[[ EXTRACTED MATERIAL, beginning ]]

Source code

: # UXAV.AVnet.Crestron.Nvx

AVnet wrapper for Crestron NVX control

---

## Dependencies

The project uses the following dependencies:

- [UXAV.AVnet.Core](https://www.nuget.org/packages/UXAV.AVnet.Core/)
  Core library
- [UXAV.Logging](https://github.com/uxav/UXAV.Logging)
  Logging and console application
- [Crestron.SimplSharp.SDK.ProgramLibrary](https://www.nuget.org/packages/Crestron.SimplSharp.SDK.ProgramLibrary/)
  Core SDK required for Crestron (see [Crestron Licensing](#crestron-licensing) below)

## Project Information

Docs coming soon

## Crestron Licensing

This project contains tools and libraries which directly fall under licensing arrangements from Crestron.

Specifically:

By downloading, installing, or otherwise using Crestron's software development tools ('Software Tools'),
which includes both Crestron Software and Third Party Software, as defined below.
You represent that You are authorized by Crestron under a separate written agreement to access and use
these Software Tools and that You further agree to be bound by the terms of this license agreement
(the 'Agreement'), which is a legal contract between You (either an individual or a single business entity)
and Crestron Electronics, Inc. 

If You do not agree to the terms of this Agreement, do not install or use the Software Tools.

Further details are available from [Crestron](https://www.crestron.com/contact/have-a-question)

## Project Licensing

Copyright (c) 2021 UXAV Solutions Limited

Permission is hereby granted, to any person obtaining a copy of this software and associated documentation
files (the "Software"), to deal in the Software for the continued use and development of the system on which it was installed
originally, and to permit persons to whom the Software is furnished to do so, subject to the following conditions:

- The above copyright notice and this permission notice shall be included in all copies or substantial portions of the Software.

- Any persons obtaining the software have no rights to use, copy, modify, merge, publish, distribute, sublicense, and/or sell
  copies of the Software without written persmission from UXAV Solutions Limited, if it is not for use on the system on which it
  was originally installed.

[[ EXTRACTED MATERIAL, end ]]

> _TASK DIRECTIONS_:
The answer is the line containing "- Any persons" together with every line after it in the records, repeated exactly and with nothing else.

> _RESULT FOR THIS TASK_:
- Any persons obtaining the software have no rights to use, copy, modify, merge, publish, distribute, sublicense, and/or sell
  copies of the Software without written persmission from UXAV Solutions Limited, if it is not for use on the system on which it
  was originally installed.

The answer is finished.